Among those who were outraged into action by the Fugitive Slave Law was Harriet Beecher Stowe whose novel Uncle Tom's Cabin (1852) galvanized the North against slavery. Dozens of slave narratives—first hand accounts of the cruelties of slavery—had shown white Northerners a side of slavery that had previously remained hidden, but the impact of Stowe's novel on white Northerners was more widespread. Abraham Lincoln is reported to have said when he met her during the Civil War, "So you're the little lady who started this big war." White southerners also recognized the powerful effect of the national debate on slavery as it was manifested in print, and many southern states, fearing the spread of such agitating ideas to their slaves, passed laws which made it illegal to teach slaves to read. Missouri passed such a law in 1847.
Despite the efforts of southerners to keep slaves in the dark about those who were willing to help them in the North, thousands of slaves did escape to the free states. Many escape routes led to the Ohio River, which formed the southern border of the free states of Illinois and Indiana. The large number of slaves who escaped belied the myths of contented slaves that originated from the South.

Reconstruction
Although The Adventures of Huckleberry Finn takes place before the Civil War, it was written in the wake of Reconstruction, the period directly after the Civil War when the confederate states were brought back into the union. The years from 1865 to 1876 witnessed rapid and radical progress in the South, as many schools for blacks were opened, black men gained the right to vote with the passage of the Fifteenth Amendment in 1870, and the Civil Rights Act of 1875 desegregated public places.
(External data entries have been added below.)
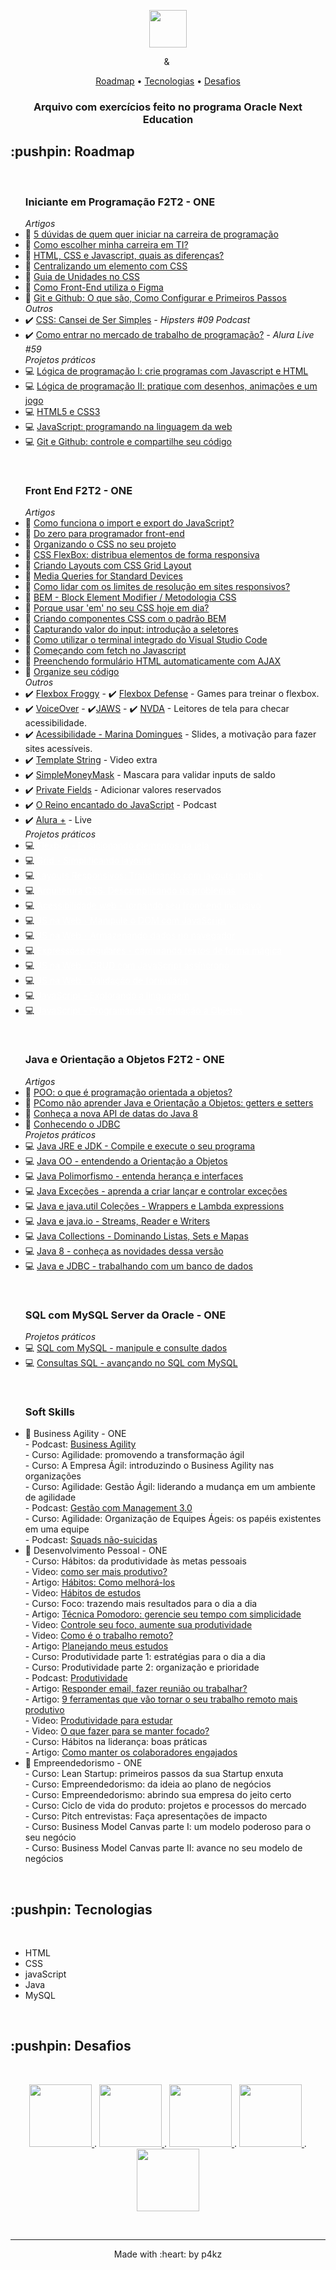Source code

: <p align="center">
  <img height="60px" src="https://i.imgur.com/w0NvalO.png">
</p>

<p align="center">
  <img height="9" src="https://i.imgur.com/PvAbpvx.png"> &
  <img height="13" src="https://i.imgur.com/rEzWrXJ.png">
</p>


<p align="center">
    <a href="https://github.com/p4kz/oracle-next-education#roadmap">Roadmap</a>
  • <a href="https://github.com/p4kz/oracle-next-education#techs">Tecnologias</a> 
  • <a href="https://github.com/p4kz/oracle-next-education#challenge">Desafios</a>
    <h3 align="center">Arquivo com exercícios feito no programa Oracle Next Education
    </h3>
</p>

<h2>:pushpin: Roadmap</h2>
<br>
<p id="roadmap"> 
  <ul>
    <h3>Iniciante em Programação F2T2 - ONE</h3>
    <em>Artigos</em>
    <br>
    <li>📜 <a href="https://www.alura.com.br/artigos/5-duvidas-de-quem-quer-iniciar-na-carreira-de-programacao">5 dúvidas de quem quer iniciar na carreira de programação</a></li>
    <li>📜 <a href="https://www.alura.com.br/artigos/como-escolher-minha-carreira-em-ti">Como escolher minha carreira em TI?</a></li>
    <li>📜 <a href="https://www.alura.com.br/artigos/html-css-e-js-definicoes">HTML, CSS e Javascript, quais as diferenças?</a></li>
    <li>📜 <a href="https://www.alura.com.br/artigos/centralizando-elementos-com-css">Centralizando um elemento com CSS</a></li>
    <li>📜 <a href="https://www.alura.com.br/artigos/guia-de-unidades-no-css">Guia de Unidades no CSS</a></li>
    <li>📜 <a href="https://cursos.alura.com.br/extra/alura-mais/como-front-end-utiliza-o-figma-c858">Como Front-End utiliza o Figma</a></li>
    <li>📜 <a href="https://www.alura.com.br/artigos/o-que-e-git-github">Git e Github: O que são, Como Configurar e Primeiros Passos</a></li>
    <em>Outros</em>
    <li>✔️ <a href="https://cursos.alura.com.br/extra/hipsterstech/css-cansei-de-ser-simples-hipsters-09-a577">CSS: Cansei de Ser Simples</a><em> - Hipsters #09 Podcast</em></li>
    <li>✔️ <a href="https://www.youtube.com/watch?v=wUX-tRMynHE&t=5s">Como entrar no mercado de trabalho de programação?</a><em> - Alura Live #59</em></li>
    <em>Projetos práticos</em>
    <li>💻 <a href="./01 - Iniciante em Programação F2T2 - ONE/Lógica de Programação I">Lógica de programação I: crie programas com Javascript e HTML</a></li>
    <li>💻 <a href="./01 - Iniciante em Programação F2T2 - ONE/Lógica de Programação II">Lógica de programação II: pratique com desenhos, animações e um jogo</a></li>
    <li>💻 <a href="./01 - Iniciante em Programação F2T2 - ONE/HTML-CSS">HTML5 e CSS3</a></li>
    <li>💻 <a href="./01 - Iniciante em Programação F2T2 - ONE/JavaScript programando na linguagem da web">JavaScript: programando na linguagem da web</a></li>
    <li>💻 <a href="./01 - Iniciante em Programação F2T2 - ONE/Git e Github">Git e Github: controle e compartilhe seu código</a></li>
  </ul>
  <br>
  <ul>
    <h3>Front End F2T2 - ONE</h3>
    <em>Artigos</em>
    <br>
    <li>📜 <a href="https://www.alura.com.br/artigos/como-funciona-o-import-e-export-do-javascript">Como funciona o import e export do JavaScript?</a></li>
    <li>📜 <a href="https://www.alura.com.br/artigos/do-zero-para-programador-front-end">Do zero para programador front-end</a></li>
    <li>📜 <a href="https://www.alura.com.br/artigos/organizando-o-css-no-seu-projeto">Organizando o CSS no seu projeto</a></li>
    <li>📜 <a href="https://cursos.alura.com.br/extra/alura-mais/css-flexbox-distribua-elementos-de-forma-responsiva-c301">CSS FlexBox: distribua elementos de forma responsiva</a></li>
    <li>📜 <a href="https://www.alura.com.br/artigos/criando-layouts-com-css-grid-layout">Criando Layouts com CSS Grid Layout</a></li>
    <li>📜 <a href="https://css-tricks.com/snippets/css/media-queries-for-standard-devices/">Media Queries for Standard Devices</a></li>
    <li>📜 <a href="https://www.alura.com.br/artigos/como-lidar-com-os-limites-de-resolucao-em-sites-responsivos">Como lidar com os limites de resolução em sites responsivos?</a></li>
    <li>📜 <a href="https://css-tricks.com/bem-101/">BEM - Block Element Modifier / Metodologia CSS</a></li>
    <li>📜 <a href="https://www.alura.com.br/artigos/porque-usar-em-no-seu-css-hoje-em-dia">Porque usar 'em' no seu CSS hoje em dia?</a></li>
    <li>📜 <a href="https://www.alura.com.br/artigos/criando-componentes-css-com-padrao-bem">Criando componentes CSS com o padrão BEM</a></li>
    <li>📜 <a href="https://www.alura.com.br/artigos/capturando-valor-do-input-introducao-a-seletores">Capturando valor do input: introdução a seletores</a></li>
    <li>📜 <a href="https://www.alura.com.br/artigos/comecando-com-fetch-no-javascript">Como utilizar o terminal integrado do Visual Studio Code</a></li>
    <li>📜 <a href="https://www.alura.com.br/artigos/como-utilizar-terminal-integrado-visual-studio-code">Começando com fetch no Javascript</a></li>
    <li>📜 <a href="https://www.alura.com.br/artigos/preenchendo-formulario-html-automaticamente-com-ajax">Preenchendo formulário HTML automaticamente com AJAX</a></li>
    <li>📜 <a href="https://www.alura.com.br/artigos/organize-seu-codigo-javascript-de-maneira-facil">Organize seu código</a></li>
    <em>Outros</em>
    <li>✔️ <a href="http://flexboxfroggy.com/">Flexbox Froggy</a> - ✔️ <a href="http://www.flexboxdefense.com/">Flexbox Defense</a> - Games para treinar o flexbox.</li>
    <li>✔️ <a href="https://www.apple.com/br/accessibility/vision/">VoiceOver</a> - ✔️<a href="https://www.freedomscientific.com/products/software/jaws/">JAWS</a> - ✔️ <a href="https://www.nvaccess.org/download/">NVDA</a> - Leitores de tela para checar acessibilidade.</li>
    <li>✔️ <a href="https://www.apple.com/br/accessibility/vision/">Acessibilidade - Marina Domingues</a> - Slides, a motivação para fazer sites acessíveis.</li>
    <li>✔️ <a href="https://cursos.alura.com.br/extra/alura-mais/template-string-c123">Template String</a> - Video extra</li>
    <li>✔️ <a href="https://github.com/codermarcos/simple-mask-money">SimpleMoneyMask</a> - Mascara para validar inputs de saldo</li> 
    <li>✔️ <a href="https://github.com/tc39/proposal-class-fields#private-fields">Private Fields</a> - Adicionar valores reservados</li>
    <li>✔️ <a href="https://cursos.alura.com.br/extra/hipsterstech/o-reino-encantado-do-javascript-hipsters-38-a548">O Reino encantado do JavaScript</a> - Podcast</li>
    <li>✔️ <a href="https://www.facebook.com/AluraCursosOnline/videos/vl.358719527812713/1302936079820966/?type=1">Alura +</a> - Live</li>
    <em>Projetos práticos</em>
    <li>💻 <a href="./02 - Front End F2T2 - ONE/Flexbox - Posicionando elementos na tela" style="color:#fff;">Flexbox - Posicionando elementos na tela</a></li>
    <li>💻 <a href="./02 - Front End F2T2 - ONE/Grid - Simplificando layouts" style="color:#fff;">Grid - Simplificando layouts</a></li>
    <li>💻 <a href="./02 - Front End F2T2 - ONE/Layouts Responsivos trabalhando com layouts mobile" style="color:#fff;">Layouts Responsivos: Trabalhando com layouts mobile</a></li>
    <li>💻 <a href="./02 - Front End F2T2 - ONE/Arquitetura CSS - Descomplicando os problemas" style="color:#fff;">Arquitetura CSS: Descomplicando os problemas</a></li>
    <li>💻 <a href="./02 - Front End F2T2 - ONE/Acessibilidade web - tornando seu front-end inclusivo" style="color:#fff;">Acessibilidade web - tornando seu front-end inclusivo</a></li>
    <li>💻 <a href="./02 - Front End F2T2 - ONE/JS na Web - Manipule o DOM com JavaScript" style="color:#fff;">JS na Web - Manipule o DOM com JavaScript</a></li>
    <li>💻 <a href="./02 - Front End F2T2 - ONE/JS na Web - Armazenando dados no navegador" style="color:#fff;">JS na Web - Armazenando dados no navegador</a></li>
    <li>💻 <a href="./02 - Front End F2T2 - ONE/Expressões regulares - capturando textos de forma mágica" style="color:#fff;">Expressões regulares - capturando textos de forma mágica</a></li>
    <li>💻 <a href="./02 - Front End F2T2 - ONE/JS na Web - CRUD com JavaScript assíncrono" style="color:#fff;">JS na Web - CRUD com JavaScript assíncrono</a></li>
    <li>💻 <a href="./02 - Front End F2T2 - ONE/JS na Web - Validação de formulário" style="color:#fff;">JS na Web - Validação de formulário</a></li>
    <li>💻 <a href="./02 - Front End F2T2 - ONE/JavaScript - Explorando a linguagem" style="color:#fff;">JavaScript - Explorando a linguagem</a></li>
    <li>💻 <a href="./02 - Front End F2T2 - ONE/JavaScript - Programando a Orientação a Objetos" style="color:#fff;">JavaScript - Programando a Orientação a Objetos</a></li>
  </ul>
  <br>
  <ul>
    <h3>Java e Orientação a Objetos F2T2 - ONE</h3>
    <em>Artigos</em>
    <li>📜 <a href="https://www.alura.com.br/artigos/poo-programacao-orientada-a-objetos">POO: o que é programação orientada a objetos?</a></li>
    <li>📜 <a href="https://www.alura.com.br/artigos/nao-aprender-oo-getters-e-setters">PComo não aprender Java e Orientação a Objetos: getters e setters</a></li>
    <li>📜 <a href="https://www.alura.com.br/artigos/conheca-a-nova-api-de-datas-do-java-8">Conheça a nova API de datas do Java 8</a></li>
    <li>📜 <a href="https://www.alura.com.br/artigos/conhecendo-o-jdbc">Conhecendo o JDBC</a></li>
    <em>Projetos práticos</em>
    <li>💻 <a href="./03 - Java e Orientação a Objetos F2T2 - ONE/Java JRE e JDK - Compile e execute o seu programa" >Java JRE e JDK - Compile e execute o seu programa</a></li>
    <li>💻 <a href="./03 - Java e Orientação a Objetos F2T2 - ONE/Java OO - entendendo a Orientação a Objetos" >Java OO - entendendo a Orientação a Objetos</a></li>
    <li>💻 <a href="./03 - Java e Orientação a Objetos F2T2 - ONE/Java Polimorfismo - entenda herança e interfaces" >Java Polimorfismo - entenda herança e interfaces</a></li>
    <li>💻 <a href="./03 - Java e Orientação a Objetos F2T2 - ONE/Java Exceções - aprenda a criar lançar e controlar exceções" >Java Exceções - aprenda a criar lançar e controlar exceções</a></li>
    <li>💻 <a href="./03 - Java e Orientação a Objetos F2T2 - ONE/Java e java.util Coleções - Wrappers e Lambda expressions" >Java e java.util Coleções - Wrappers e Lambda expressions</a></li>
    <li>💻 <a href="./03 - Java e Orientação a Objetos F2T2 - ONE/Java e java.io - Streams, Reader e Writers" >Java e java.io - Streams, Reader e Writers</a></li>
    <li>💻 <a href="./03 - Java e Orientação a Objetos F2T2 - ONE/Java Collections - Dominando Listas, Sets e Mapas" >Java Collections - Dominando Listas, Sets e Mapas</a></li>
    <li>💻 <a href="./03 - Java e Orientação a Objetos F2T2 - ONE/Java 8 - conheça as novidades dessa versão" >Java 8 - conheça as novidades dessa versão</a></li>
    <li>💻 <a href="./03 - Java e Orientação a Objetos F2T2 - ONE/Java e JDBC - trabalhando com um banco de dados" >Java e JDBC - trabalhando com um banco de dados</a></li>
  </ul>
  <br>
  <ul>
    <h3>SQL com MySQL Server da Oracle - ONE</h3>
    <em>Projetos práticos</em>
    <li>💻 <a href="./04 - AlumniONE/SQL com MySQL - manipule e consulte dados">SQL com MySQL - manipule e consulte dados</a></li>
    <li>💻 <a href="./04 - AlumniONE/Consultas SQL - avançando no SQL com MySQL">Consultas SQL - avançando no SQL com MySQL</a></li>
  </ul>
  <br>
  <ul>
    <h3>Soft Skills</h3>
    <li>📙 Business Agility - ONE
    <br>
    - Podcast: <a href="https://cursos.alura.com.br/extra/hipsterstech/business-agility-hipsters-147-a432">Business Agility</a>
    <br>
    - Curso: Agilidade: promovendo a transformação ágil
    <br>
    - Curso: A Empresa Ágil: introduzindo o Business Agility nas organizações
    <br>
    - Curso: Agilidade: Gestão Ágil: liderando a mudança em um ambiente de agilidade
    <br>
    - Podcast: <a href="https://cursos.alura.com.br/extra/hipsterstech/gestao-com-management-3-0-hipsters-80-a506">Gestão com Management 3.0</a>
    <br>
    - Curso: Agilidade: Organização de Equipes Ágeis: os papéis existentes em uma equipe
    <br>
    - Podcast: <a href="https://cursos.alura.com.br/extra/hipsterstech/squads-nao-suicidas-hipsters-08-a578">Squads não-suicidas</a>
    </li>
    <li>📙 Desenvolvimento Pessoal - ONE
      <br>
      - Curso: Hábitos: da produtividade às metas pessoais
      <br>
      - Video: <a href="https://www.youtube.com/watch?v=yfcgz3Ivs6g">como ser mais produtivo?</a>
      <br>
      - Artigo: <a href="https://www.alura.com.br/artigos/habitos-como-melhora-los">Hábitos: Como melhorá-los</a>
      <br>
      - Video: <a href="https://www.youtube.com/watch?v=a84Hd9c1_sw">Hábitos de estudos</a>
      <br>
      - Curso: Foco: trazendo mais resultados para o dia a dia
      <br>
      - Artigo: <a href="https://www.alura.com.br/artigos/tecnica-pomodoro">Técnica Pomodoro: gerencie seu tempo com simplicidade</a>
      <br>
      - Video: <a href="https://cursos.alura.com.br/formacao-produtividade-one">Controle seu foco, aumente sua produtividade</a>
      <br>
      - Video: <a href="https://www.youtube.com/watch?v=V0FuAukFSzc&t=6s">Como é o trabalho remoto?</a>
      <br>
      - Artigo: <a href="https://www.alura.com.br/artigos/planejando-meus-estudos">Planejando meus estudos</a>
      <br>
      - Curso: Produtividade parte 1: estratégias para o dia a dia
      <br>
      - Curso: Produtividade parte 2: organização e prioridade
      <br>
      - Podcast: <a href="https://cursos.alura.com.br/extra/hipsterstech/produtividade-hipsters-76-a510">Produtividade</a>
      <br>
      - Artigo: <a href="https://www.alura.com.br/artigos/produtividade-responder-email-fazer-reuniao-ou-trabalhar">Responder email, fazer reunião ou trabalhar?</a>
      <br>
      - Artigo: <a href="https://www.alura.com.br/artigos/9-ferramentas-que-vao-tornar-o-seu-trabalho-remoto-mais-produtivo">9 ferramentas que vão tornar o seu trabalho remoto mais produtivo</a>
      <br>
      - Video: <a href="https://www.youtube.com/watch?v=UTHMKSxLHsI&list=PLh2Y_pKOa4Uc6DxNrBC5-ATs19YHDEIe_&index=37">Produtividade para estudar</a>
      <br>
      - Video: <a href="https://www.youtube.com/watch?v=RhfUEGgK1Ms">O que fazer para se manter focado?</a>
      <br>
      - Curso: Hábitos na liderança: boas práticas
      <br>
      - Artigo: <a href="https://www.alura.com.br/artigos/como-manter-os-colaboradores-engajados">Como manter os colaboradores engajados</a>
      <br>
    </li>
    <li>📙 Empreendedorismo - ONE
      <br> 
      - Curso: Lean Startup: primeiros passos da sua Startup enxuta
      <br>
      - Curso: Empreendedorismo: da ideia ao plano de negócios
      <br>
      - Curso: Empreendedorismo: abrindo sua empresa do jeito certo
      <br>
      - Curso: Ciclo de vida do produto: projetos e processos do mercado
      <br>
      - Curso: Pitch entrevistas: Faça apresentações de impacto
      <br>
      - Curso: Business Model Canvas parte I: um modelo poderoso para o seu negócio
      <br>
      - Curso: Business Model Canvas parte II: avance no seu modelo de negócios
      <br>
    </li>
  </ul>
</p>
<br>
<h2> :pushpin: Tecnologias</h2>
<br>
<ul id="techs">
  <li>HTML</li>
  <li>CSS</li>
  <li>javaScript</li>
  <li>Java</li>
  <li>MySQL</li>
</ul>
<br>

<h2> :pushpin: Desafios</h2>
<br>

<p id="challenge" align="center">
  <a href="https://github.com/p4kz/a-deco" target="_blank"> 
  <img src="https://i.imgur.com/LVI3goy.png" width="100px">
  </a>
  .
  <a href="https://github.com/p4kz/four-k" target="_blank"> 
  <img src="https://i.imgur.com/GKDsDgn.png" width="100px">
  </a>
  .
  <a href="https://github.com/p4kz/almost-secret-project" target="_blank"> 
  <img src="https://i.imgur.com/tRpO0ip.png" width="100px">
  </a>
  .
  <a href="https://github.com/p4kz/alur4-geek" target="_blank"> 
  <img src="https://i.imgur.com/kxxSuEx.png" width="100px">
  </a>
  .
  <a href="https://github.com/p4kz/money-converter" target="_blank"> 
  <img src="https://i.imgur.com/Iq1eeMy.png" width="100px">
  </a>
</p>

<br>
<footer>
<hr></hr>
<p align="center">Made with :heart: by p4kz</p>
</footer>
But these improvements were quickly undermined by new Black Codes in the South that restricted such rights. White southerners felt threatened by Republicans from the North who went south to help direct the course of Reconstruction. Most galling was the new authority of free blacks, many of whom held political office and owned businesses. While prospects did improve somewhat for African Americans during Reconstruction, their perceived authority in the new culture was exaggerated by whites holding on to the theory of white superiority that had justified slavery.
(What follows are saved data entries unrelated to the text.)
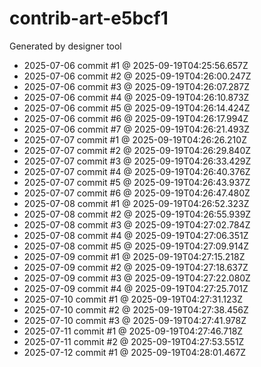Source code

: # contrib-art-e5bcf1
Generated by designer tool
- 2025-07-06 commit #1 @ 2025-09-19T04:25:56.657Z
- 2025-07-06 commit #2 @ 2025-09-19T04:26:00.247Z
- 2025-07-06 commit #3 @ 2025-09-19T04:26:07.287Z
- 2025-07-06 commit #4 @ 2025-09-19T04:26:10.873Z
- 2025-07-06 commit #5 @ 2025-09-19T04:26:14.424Z
- 2025-07-06 commit #6 @ 2025-09-19T04:26:17.994Z
- 2025-07-06 commit #7 @ 2025-09-19T04:26:21.493Z
- 2025-07-07 commit #1 @ 2025-09-19T04:26:26.210Z
- 2025-07-07 commit #2 @ 2025-09-19T04:26:29.840Z
- 2025-07-07 commit #3 @ 2025-09-19T04:26:33.429Z
- 2025-07-07 commit #4 @ 2025-09-19T04:26:40.376Z
- 2025-07-07 commit #5 @ 2025-09-19T04:26:43.937Z
- 2025-07-07 commit #6 @ 2025-09-19T04:26:47.480Z
- 2025-07-08 commit #1 @ 2025-09-19T04:26:52.323Z
- 2025-07-08 commit #2 @ 2025-09-19T04:26:55.939Z
- 2025-07-08 commit #3 @ 2025-09-19T04:27:02.784Z
- 2025-07-08 commit #4 @ 2025-09-19T04:27:06.351Z
- 2025-07-08 commit #5 @ 2025-09-19T04:27:09.914Z
- 2025-07-09 commit #1 @ 2025-09-19T04:27:15.218Z
- 2025-07-09 commit #2 @ 2025-09-19T04:27:18.637Z
- 2025-07-09 commit #3 @ 2025-09-19T04:27:22.080Z
- 2025-07-09 commit #4 @ 2025-09-19T04:27:25.701Z
- 2025-07-10 commit #1 @ 2025-09-19T04:27:31.123Z
- 2025-07-10 commit #2 @ 2025-09-19T04:27:38.456Z
- 2025-07-10 commit #3 @ 2025-09-19T04:27:41.978Z
- 2025-07-11 commit #1 @ 2025-09-19T04:27:46.718Z
- 2025-07-11 commit #2 @ 2025-09-19T04:27:53.551Z
- 2025-07-12 commit #1 @ 2025-09-19T04:28:01.467Z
In response to the perceived threat, many terrorist groups were formed to intimidate freed blacks and white Republicans through vigilante violence. The Ku Klux Klan, the most prominent of these new groups, was formed in 1866. Efforts to disband these terrorist groups proved ineffective. By 1876, Democrats had regained control over the South and by 1877, federal troops had withdrawn. Reconstruction and the many rights blacks had gained dissipated as former abolitionists lost interest in the issue of race, and the country became consumed with financial crises and conflicts with Native Americans in the West. Throughout the 1880s and 1890s, new Jim Crow laws segregated public spaces in the South, culminating in the Supreme Court's decision in the case Plessy v. Ferguson in 1896, which legalized segregation.

Minstrel Shows
As the first indigenous form of entertainment in America, minstrel shows flourished from the 1830s to the first decade of the twentieth century. In the 1860s, for example, there were more than one hundred minstrel groups in the country. Samuel Clemens recalled his love of minstrel shows in his posthumously published Autobiography, writing, "If I could have the nigger show back again in its pristine purity and perfection I should have but little further use for opera." His attraction to blackface entertainment informed The Adventures of Huckleberry Finn, where, many critics believe, he used its humorous effects to challenge the racial stereotypes on which it was based.

Minstrel shows featured white men in blackface and outrageous costumes. The men played music, danced, and acted burlesque skits, but the central feature of the shows was the exaggerated imitation of black speech and mannerisms, which produced a stereotype of blacks as docile, happy, and ignorant. The shows also depicted slavery as a natural and benign institution and slaves as contented with their lot. These stereotypes of blacks helped to reinforce attitudes amongst whites that blacks were fundamentally different and inferior. The minstrel show died out as vaudeville, burlesques, and radio became the most popular forms of entertainment.